Friday, August 1, 2008

Latin Music USA to Premiere on PBS

Produced by a world-class production team at WGBH and the BBC, Latin Music USA “invites the audience into the vibrant musical conversation between Latinos and non-Latinos that has helped shape the history of popular music in the United States,” says series producer Adriana Bosch. The multimedia project is anchored by a four-hour documentary series that premieres on January 21, 2009 on PBS stations nationwide.

Latin Music USA has the potential to be a cultural milestone, advancing Americans' understanding of Latino rhythm and music as a dynamic player in shaping American society past, present and future,” said John F. Wilson, senior vice president and chief television programming executive, PBS. “And music, the universal language, communicates this phenomenon in a most irresistible way."

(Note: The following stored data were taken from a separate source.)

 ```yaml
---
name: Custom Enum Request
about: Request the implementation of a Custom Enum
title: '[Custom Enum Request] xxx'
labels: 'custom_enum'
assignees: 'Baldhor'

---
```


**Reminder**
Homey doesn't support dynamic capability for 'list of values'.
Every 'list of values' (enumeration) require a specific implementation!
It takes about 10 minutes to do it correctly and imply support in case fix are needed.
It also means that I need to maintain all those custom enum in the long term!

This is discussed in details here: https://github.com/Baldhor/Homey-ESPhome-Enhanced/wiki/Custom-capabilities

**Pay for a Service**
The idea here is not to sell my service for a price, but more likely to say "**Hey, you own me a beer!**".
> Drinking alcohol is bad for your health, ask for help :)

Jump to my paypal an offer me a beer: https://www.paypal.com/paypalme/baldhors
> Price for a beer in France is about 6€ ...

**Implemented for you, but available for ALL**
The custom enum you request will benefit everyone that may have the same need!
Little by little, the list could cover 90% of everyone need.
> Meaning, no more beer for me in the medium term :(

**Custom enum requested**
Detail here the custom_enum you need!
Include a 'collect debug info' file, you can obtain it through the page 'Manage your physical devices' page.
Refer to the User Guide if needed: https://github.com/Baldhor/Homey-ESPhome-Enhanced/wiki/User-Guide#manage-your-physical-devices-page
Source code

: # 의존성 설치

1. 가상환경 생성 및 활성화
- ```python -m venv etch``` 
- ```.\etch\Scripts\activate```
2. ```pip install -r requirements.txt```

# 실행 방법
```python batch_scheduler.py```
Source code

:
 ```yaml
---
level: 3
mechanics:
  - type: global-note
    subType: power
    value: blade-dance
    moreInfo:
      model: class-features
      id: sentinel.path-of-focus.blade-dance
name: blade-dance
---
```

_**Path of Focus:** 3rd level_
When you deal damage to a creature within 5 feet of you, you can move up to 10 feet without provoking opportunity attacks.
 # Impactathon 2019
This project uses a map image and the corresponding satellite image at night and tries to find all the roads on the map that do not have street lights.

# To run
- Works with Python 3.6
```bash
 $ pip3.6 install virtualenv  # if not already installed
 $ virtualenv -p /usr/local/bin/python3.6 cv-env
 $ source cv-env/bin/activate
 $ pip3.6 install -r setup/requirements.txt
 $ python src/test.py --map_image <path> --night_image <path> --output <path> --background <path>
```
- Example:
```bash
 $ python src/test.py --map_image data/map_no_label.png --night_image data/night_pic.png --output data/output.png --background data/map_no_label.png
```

The series will feature a wide range of Latino/a musical styles including Latin Jazz, Mambo, Salsa, Tejano, Rock en Espanol, Latin pop, and Reggaeton. The series will also explore the impact that Latino/a artists and style has had on the “American” musical forms of Blues and Rock and Roll. Expect appearances and footage from Willie Colon, Marc Anthony, Flaco Jimenez, Carlos Santana, Linda Ronstadt, Los Lobos, Gloria and Emilio Estefan, Ricky Martin, Shakira, Juanes, Pitbull, Daddy Yankee and Tego Calderon.

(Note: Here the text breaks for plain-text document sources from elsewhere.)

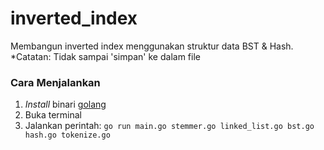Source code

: # inverted_index
Membangun inverted index menggunakan struktur data BST &amp; Hash. *Catatan: Tidak sampai 'simpan' ke dalam file

### Cara Menjalankan
1. _Install_ binari [golang](https://golang.org)
2. Buka terminal
3. Jalankan perintah: ```go run main.go stemmer.go linked_list.go bst.go hash.go tokenize.go```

Latin Music USA will air on two days with two episodes on each day. Here’s the schedule so far…

Wednesday, January 21, 2009 (9:00pm-11:00pm) on PBS
  • Program One: The first program traces the rise of Latin Jazz and the explosion of the Mambo and the Cha Cha Cha as they sweep the US from East to West. Latin Music infiltrates R&B and rock & roll through the 1960s.
  • Program Two: Puerto Ricans and other Latinos in New York reinvent the Cuban son and the Puerto Rican plena, adding elements from soul and jazz to create Salsa, which becomes a defining rhythm for Latinos the world over.
Wednesday, January 28, 2009 (9:00pm-11:00pm) on PBS
  • Program Three: In California and across the Southwest, a new generation of Mexican Americans, raised on rock, rhythm and blues surrounded by country and western music reaffirm their cultural identity in Tejano, Chicano rock, and Latin Rock.
  • Program Four: The last program in the series looks at the Latin pop explosion of the turn of the century, focusing on the success of artists like Ricky Martin, Gloria Estefan and Shakira in the English-language market in the context of an increasingly Latinized US. As studios focus on star-driven pop, Latino youth gravitates toward urban fusions - Spanish rap and Reggaeton - while rising numbers of Latinos entering the US create new markets for Mexican regional music and Rock en Espanol.